>>>

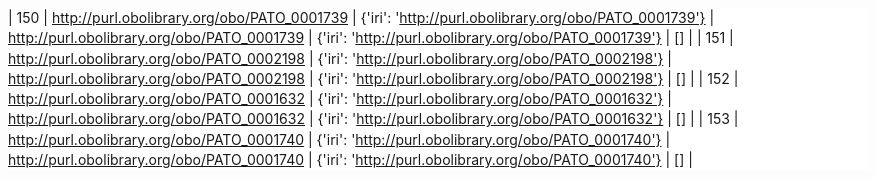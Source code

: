 | 150 | http://purl.obolibrary.org/obo/PATO_0001739      | {'iri': 'http://purl.obolibrary.org/obo/PATO_0001739'}                                                                    | http://purl.obolibrary.org/obo/PATO_0001739      | {'iri': 'http://purl.obolibrary.org/obo/PATO_0001739'}      | []                                                                                                                                                                                                                                                                                                                                                                                                                                                                                                                                                                                                                                                                                                                                                                                                                                                                                                                                                                                        |
| 151 | http://purl.obolibrary.org/obo/PATO_0002198      | {'iri': 'http://purl.obolibrary.org/obo/PATO_0002198'}                                                                    | http://purl.obolibrary.org/obo/PATO_0002198      | {'iri': 'http://purl.obolibrary.org/obo/PATO_0002198'}      | []                                                                                                                                                                                                                                                                                                                                                                                                                                                                                                                                                                                                                                                                                                                                                                                                                                                                                                                                                                                        |
| 152 | http://purl.obolibrary.org/obo/PATO_0001632      | {'iri': 'http://purl.obolibrary.org/obo/PATO_0001632'}                                                                    | http://purl.obolibrary.org/obo/PATO_0001632      | {'iri': 'http://purl.obolibrary.org/obo/PATO_0001632'}      | []                                                                                                                                                                                                                                                                                                                                                                                                                                                                                                                                                                                                                                                                                                                                                                                                                                                                                                                                                                                        |
| 153 | http://purl.obolibrary.org/obo/PATO_0001740      | {'iri': 'http://purl.obolibrary.org/obo/PATO_0001740'}                                                                    | http://purl.obolibrary.org/obo/PATO_0001740      | {'iri': 'http://purl.obolibrary.org/obo/PATO_0001740'}      | []                                                                                                                                                                                                                                                                                                                                                                                                                                                                                                                                                                                                                                                                                                                                                                                                                                                                                                                                                                                        |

<<<

Requirement:
Reproduce the data above without a single change, please, but without its pictures.

Exercise response:
Source code

: | 150 | http://purl.obolibrary.org/obo/PATO_0001739      | {'iri': 'http://purl.obolibrary.org/obo/PATO_0001739'}                                                                    | http://purl.obolibrary.org/obo/PATO_0001739      | {'iri': 'http://purl.obolibrary.org/obo/PATO_0001739'}      | []                                                                                                                                                                                                                                                                                                                                                                                                                                                                                                                                                                                                                                                                                                                                                                                                                                                                                                                                                                                        |
| 151 | http://purl.obolibrary.org/obo/PATO_0002198      | {'iri': 'http://purl.obolibrary.org/obo/PATO_0002198'}                                                                    | http://purl.obolibrary.org/obo/PATO_0002198      | {'iri': 'http://purl.obolibrary.org/obo/PATO_0002198'}      | []                                                                                                                                                                                                                                                                                                                                                                                                                                                                                                                                                                                                                                                                                                                                                                                                                                                                                                                                                                                        |
| 152 | http://purl.obolibrary.org/obo/PATO_0001632      | {'iri': 'http://purl.obolibrary.org/obo/PATO_0001632'}                                                                    | http://purl.obolibrary.org/obo/PATO_0001632      | {'iri': 'http://purl.obolibrary.org/obo/PATO_0001632'}      | []                                                                                                                                                                                                                                                                                                                                                                                                                                                                                                                                                                                                                                                                                                                                                                                                                                                                                                                                                                                        |
| 153 | http://purl.obolibrary.org/obo/PATO_0001740      | {'iri': 'http://purl.obolibrary.org/obo/PATO_0001740'}                                                                    | http://purl.obolibrary.org/obo/PATO_0001740      | {'iri': 'http://purl.obolibrary.org/obo/PATO_0001740'}      | []                                                                                                                                                                                                                                                                                                                                                                                                                                                                                                                                                                                                                                                                                                                                                                                                                                                                                                                                                                                        |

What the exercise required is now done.